Mandisa Nyathikazi, a director of black-owned artisan training company, Artisan Training Institute (ATI), said “the tragedy is that all the good intentions of BEE seem to have been lost along the way and gone wrong”.
This, she said, might be for a number of reasons including the fact that it has been poorly implemented. This, whilst the country is addressing urgent poverty needs.
“The mining strikes, including the ill-fated Marikana bloodbath, are casting a worrying shadow over the social, economic and political landscape in South Africa.”
Nyathikazi said while wage demands are likely to cause a deeper level of retrenchments further down the line in the mining sector, labour and management still need to find a “common bridge”.
“When it comes to artisan training, 50% of our intake comes from mines – and this would be the same for most artisan training companies. If these strikes – and the uncertainly – continue in the mining industry, the training of artisans will abate. Rapidly.
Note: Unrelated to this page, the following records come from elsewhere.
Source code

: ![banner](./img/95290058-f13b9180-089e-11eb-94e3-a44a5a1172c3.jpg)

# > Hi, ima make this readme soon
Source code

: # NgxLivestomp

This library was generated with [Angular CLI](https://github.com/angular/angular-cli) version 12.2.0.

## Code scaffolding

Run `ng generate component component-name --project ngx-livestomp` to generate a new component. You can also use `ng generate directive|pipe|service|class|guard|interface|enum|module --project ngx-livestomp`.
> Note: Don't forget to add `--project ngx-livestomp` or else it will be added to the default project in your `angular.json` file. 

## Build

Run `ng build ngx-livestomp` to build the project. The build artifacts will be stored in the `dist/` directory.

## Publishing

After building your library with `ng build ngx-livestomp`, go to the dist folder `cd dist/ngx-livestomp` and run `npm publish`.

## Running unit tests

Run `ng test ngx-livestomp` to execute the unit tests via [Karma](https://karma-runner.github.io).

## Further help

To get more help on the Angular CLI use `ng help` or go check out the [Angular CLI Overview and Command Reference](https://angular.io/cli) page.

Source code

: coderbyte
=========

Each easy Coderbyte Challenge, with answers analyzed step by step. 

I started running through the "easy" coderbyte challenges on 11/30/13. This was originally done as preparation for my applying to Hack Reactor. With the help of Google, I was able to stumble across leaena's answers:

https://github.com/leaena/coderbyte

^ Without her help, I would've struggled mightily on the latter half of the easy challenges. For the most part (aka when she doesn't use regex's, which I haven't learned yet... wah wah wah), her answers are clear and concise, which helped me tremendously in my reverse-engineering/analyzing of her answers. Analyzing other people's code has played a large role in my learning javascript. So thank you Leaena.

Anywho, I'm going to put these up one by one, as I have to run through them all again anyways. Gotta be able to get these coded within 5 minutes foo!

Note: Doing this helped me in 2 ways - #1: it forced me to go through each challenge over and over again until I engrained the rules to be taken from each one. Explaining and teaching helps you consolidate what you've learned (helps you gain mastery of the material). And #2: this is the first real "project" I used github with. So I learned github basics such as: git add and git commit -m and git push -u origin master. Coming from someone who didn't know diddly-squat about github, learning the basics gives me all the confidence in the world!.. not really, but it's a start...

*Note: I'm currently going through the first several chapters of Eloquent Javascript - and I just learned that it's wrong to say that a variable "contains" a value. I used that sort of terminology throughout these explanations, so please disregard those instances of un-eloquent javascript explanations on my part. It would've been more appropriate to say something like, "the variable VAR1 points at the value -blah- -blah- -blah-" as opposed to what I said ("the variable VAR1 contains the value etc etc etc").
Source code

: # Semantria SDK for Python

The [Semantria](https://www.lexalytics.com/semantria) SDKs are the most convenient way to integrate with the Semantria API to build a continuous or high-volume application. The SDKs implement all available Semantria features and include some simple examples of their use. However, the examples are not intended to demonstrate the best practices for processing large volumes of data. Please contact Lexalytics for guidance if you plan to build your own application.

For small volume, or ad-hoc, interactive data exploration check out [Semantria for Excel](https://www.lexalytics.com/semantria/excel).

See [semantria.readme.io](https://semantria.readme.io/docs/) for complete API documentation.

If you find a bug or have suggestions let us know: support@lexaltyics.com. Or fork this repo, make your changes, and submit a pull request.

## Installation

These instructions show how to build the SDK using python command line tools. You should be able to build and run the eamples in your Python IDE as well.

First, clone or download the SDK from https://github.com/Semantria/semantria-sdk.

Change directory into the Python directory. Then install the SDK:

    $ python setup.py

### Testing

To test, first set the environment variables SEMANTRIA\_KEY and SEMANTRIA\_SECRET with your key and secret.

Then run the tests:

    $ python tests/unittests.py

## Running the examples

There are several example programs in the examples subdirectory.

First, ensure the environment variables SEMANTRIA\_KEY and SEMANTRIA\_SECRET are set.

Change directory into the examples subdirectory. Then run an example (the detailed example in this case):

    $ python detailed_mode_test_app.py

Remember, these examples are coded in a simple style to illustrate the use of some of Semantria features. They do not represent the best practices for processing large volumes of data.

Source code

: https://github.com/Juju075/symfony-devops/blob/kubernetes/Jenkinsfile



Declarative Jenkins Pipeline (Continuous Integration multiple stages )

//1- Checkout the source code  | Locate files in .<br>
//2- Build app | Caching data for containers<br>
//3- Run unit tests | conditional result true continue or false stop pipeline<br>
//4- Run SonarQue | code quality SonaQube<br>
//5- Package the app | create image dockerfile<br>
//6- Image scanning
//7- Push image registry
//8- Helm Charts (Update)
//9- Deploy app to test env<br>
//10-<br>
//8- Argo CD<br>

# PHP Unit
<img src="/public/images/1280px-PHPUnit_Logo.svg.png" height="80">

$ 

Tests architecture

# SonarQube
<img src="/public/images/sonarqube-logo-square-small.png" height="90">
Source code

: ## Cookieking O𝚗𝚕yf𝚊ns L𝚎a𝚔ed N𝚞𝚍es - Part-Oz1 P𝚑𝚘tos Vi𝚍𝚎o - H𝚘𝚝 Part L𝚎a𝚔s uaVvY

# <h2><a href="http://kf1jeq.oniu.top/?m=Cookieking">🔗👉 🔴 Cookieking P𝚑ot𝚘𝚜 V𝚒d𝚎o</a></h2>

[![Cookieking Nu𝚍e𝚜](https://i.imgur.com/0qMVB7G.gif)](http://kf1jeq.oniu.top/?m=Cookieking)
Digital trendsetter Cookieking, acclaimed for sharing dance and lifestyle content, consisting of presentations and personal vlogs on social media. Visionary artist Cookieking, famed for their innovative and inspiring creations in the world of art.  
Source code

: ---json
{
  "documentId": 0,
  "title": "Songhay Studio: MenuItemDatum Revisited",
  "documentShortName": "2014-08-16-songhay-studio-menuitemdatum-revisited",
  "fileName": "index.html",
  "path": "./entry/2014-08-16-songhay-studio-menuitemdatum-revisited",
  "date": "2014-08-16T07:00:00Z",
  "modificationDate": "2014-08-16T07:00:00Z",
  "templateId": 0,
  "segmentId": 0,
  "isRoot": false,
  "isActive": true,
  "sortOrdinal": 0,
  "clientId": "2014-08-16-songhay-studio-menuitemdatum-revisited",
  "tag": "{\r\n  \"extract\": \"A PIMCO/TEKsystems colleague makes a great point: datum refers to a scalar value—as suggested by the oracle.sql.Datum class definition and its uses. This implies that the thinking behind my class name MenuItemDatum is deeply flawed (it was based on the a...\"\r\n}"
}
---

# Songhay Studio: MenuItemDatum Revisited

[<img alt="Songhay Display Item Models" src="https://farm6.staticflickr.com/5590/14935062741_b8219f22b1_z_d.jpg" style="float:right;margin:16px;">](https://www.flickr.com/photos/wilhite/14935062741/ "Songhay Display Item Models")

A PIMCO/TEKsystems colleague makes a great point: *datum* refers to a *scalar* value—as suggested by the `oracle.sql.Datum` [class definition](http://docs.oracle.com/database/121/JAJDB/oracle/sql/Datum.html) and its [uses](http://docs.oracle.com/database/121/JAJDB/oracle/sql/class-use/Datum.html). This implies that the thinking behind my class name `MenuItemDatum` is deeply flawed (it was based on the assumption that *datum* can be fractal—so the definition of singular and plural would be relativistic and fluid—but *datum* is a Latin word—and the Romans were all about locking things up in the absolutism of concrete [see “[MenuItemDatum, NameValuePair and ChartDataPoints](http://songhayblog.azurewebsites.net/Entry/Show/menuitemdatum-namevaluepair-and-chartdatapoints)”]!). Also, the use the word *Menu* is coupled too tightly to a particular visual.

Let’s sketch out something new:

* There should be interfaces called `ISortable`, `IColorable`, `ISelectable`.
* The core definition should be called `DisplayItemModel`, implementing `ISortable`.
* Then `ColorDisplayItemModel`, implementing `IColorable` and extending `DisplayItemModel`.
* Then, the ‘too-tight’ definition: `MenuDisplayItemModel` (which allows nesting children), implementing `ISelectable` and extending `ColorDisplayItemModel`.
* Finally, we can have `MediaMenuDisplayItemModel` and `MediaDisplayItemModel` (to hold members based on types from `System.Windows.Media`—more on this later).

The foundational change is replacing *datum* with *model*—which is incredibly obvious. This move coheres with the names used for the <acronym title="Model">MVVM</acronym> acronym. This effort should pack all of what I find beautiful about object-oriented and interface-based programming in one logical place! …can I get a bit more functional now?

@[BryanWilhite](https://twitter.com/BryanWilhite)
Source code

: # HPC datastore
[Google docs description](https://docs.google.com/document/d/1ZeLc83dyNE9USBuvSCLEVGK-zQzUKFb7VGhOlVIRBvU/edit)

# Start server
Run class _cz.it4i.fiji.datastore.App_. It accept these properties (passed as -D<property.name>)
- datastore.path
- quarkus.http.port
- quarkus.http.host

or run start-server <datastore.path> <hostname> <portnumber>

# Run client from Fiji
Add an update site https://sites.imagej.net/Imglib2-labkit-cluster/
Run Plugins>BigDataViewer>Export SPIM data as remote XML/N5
“This is hugely worrying considering we have a large backlog in the number of artisans this country needs to train. Making this even more of a headache is the fact that, if the government’s mooted R800 billion investment in South Africa’s infrastructure does take root, the country’s already exacerbated shortage of trained artisans will get even more serious. If the government’s New Growth Path does create the work demand it says it will, then we will have to train 50 000 new artisans by 2015 – and at least 30 000 additional engineers by 2014.
“This is a tall order, even without the additional strain caused by the ongoing disarray in the mining sector. If this situation continues, you can be sure that mining companies will not be able to focus on training – and this will certainly affect the number of artisans that we can train.
“It is indeed a serious headache. What most people might not know is that mining artisans, once they qualify, can earn around R25 000 a month. But if the discord continues in the mining sector we will certainly see less artisans being trained. This will have a marked impact on society, and the upliftment of people – who can go from earning literally nothing to taking home more than R20 000 with overtime and other benefits.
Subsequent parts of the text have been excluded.